Despite the plethora of good books on topics like Data Visualisation, very few cover how to deliver Guerrilla Analytics.

By that, I mean beyond the theoretical ideals of Data Science textbooks. Beyond just the coding challenges of how to use R or Python to encode a question. Books that engage with real world challenges for analysts.

So, I am delighted to share one that I have discovered that does just that. A book based on practitioner experience. One that addresses the diverse challenges to delivering effective analytics in today’s changing businesses.

The book is called “Guerrilla Analytics” and is written by Enda Ridge, who is Chief Data Scientist at Sainsburys. The subtitles of this book are “a practical approach to working with data” and “the savvy manager’s guide” and it delivers on both promises.

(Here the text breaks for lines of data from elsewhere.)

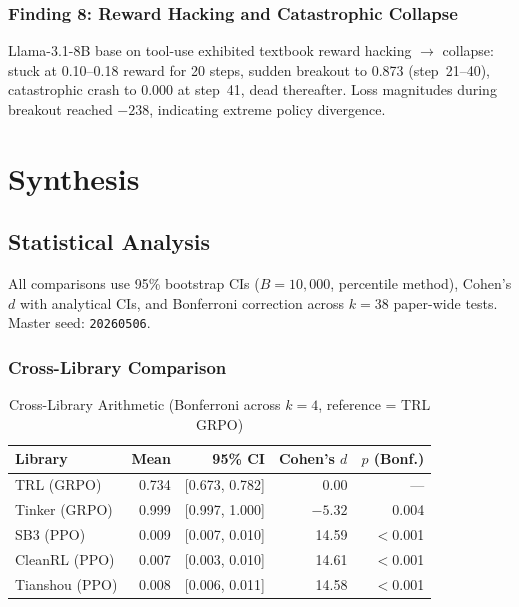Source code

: \documentclass[12pt,a4paper]{report}
\theoremstyle{definition}
\begin{document}
\section{Finding 8: Reward Hacking and Catastrophic Collapse}
\label{sec:f8-collapse}

Llama-3.1-8B base on tool-use exhibited textbook reward hacking $\to$ collapse:
stuck at 0.10--0.18 reward for 20 steps, sudden breakout to 0.873 (step~21--40),
catastrophic crash to 0.000 at step~41, dead thereafter.
Loss magnitudes during breakout reached $-238$, indicating extreme policy divergence.



\part{Synthesis}


\chapter{Statistical Analysis}
\label{ch:statistics}

All comparisons use 95\% bootstrap CIs ($B=10{,}000$, percentile method), Cohen's $d$ with analytical CIs,
and Bonferroni correction across $k=38$ paper-wide tests. Master seed: \texttt{20260506}.

\section{Cross-Library Comparison}
\label{sec:cross-lib-stats}

\begin{table}[htbp]
\centering
\caption{Cross-Library Arithmetic (Bonferroni across $k=4$, reference = TRL GRPO)}
\label{tab:cross-lib}
\begin{tabular}{lrrrr}
\toprule
\textbf{Library} & \textbf{Mean} & \textbf{95\% CI} & \textbf{Cohen's $d$} & \textbf{$p$ (Bonf.)} \\
\midrule
TRL (GRPO) & 0.734 & [0.673, 0.782] & 0.00 & --- \\
Tinker (GRPO) & 0.999 & [0.997, 1.000] & $-5.32$ & 0.004 \\
SB3 (PPO) & 0.009 & [0.007, 0.010] & 14.59 & $<$0.001 \\
CleanRL (PPO) & 0.007 & [0.003, 0.010] & 14.61 & $<$0.001 \\
Tianshou (PPO) & 0.008 & [0.006, 0.011] & 14.58 & $<$0.001 \\
\bottomrule
\end{tabular}
\end{table}
\end{document}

The need for Guerrilla Analytics

In Part 1 of this book, Enda introduces the need for such an approach to analytics & defines his terms. He paints an all too familiar picture to analytics leaders everywhere.

From the broad sweep & ill defined nature of analytics to the number of things that change. Outside the idealistic textbooks, in the real world, data, requirements & resources all change & too many processes are ill defined. Add to that the constraints of limited time & toolsets, it is no wonder that too little analytics is robust & repeatable.

To directly address this issue, together with a number of other terms, Enda defines the term Guerrilla Analytics. His definition is:

Guerrilla Analytics is data analytics performed in a very dynamic project environment that presents the team with varied and frequent disruptions and constrains the team in terms of the resources they can bring to bear on their analytics problem.

Most analytics leaders I know can relate to that reality, whether or not they formally work in an Agile environment.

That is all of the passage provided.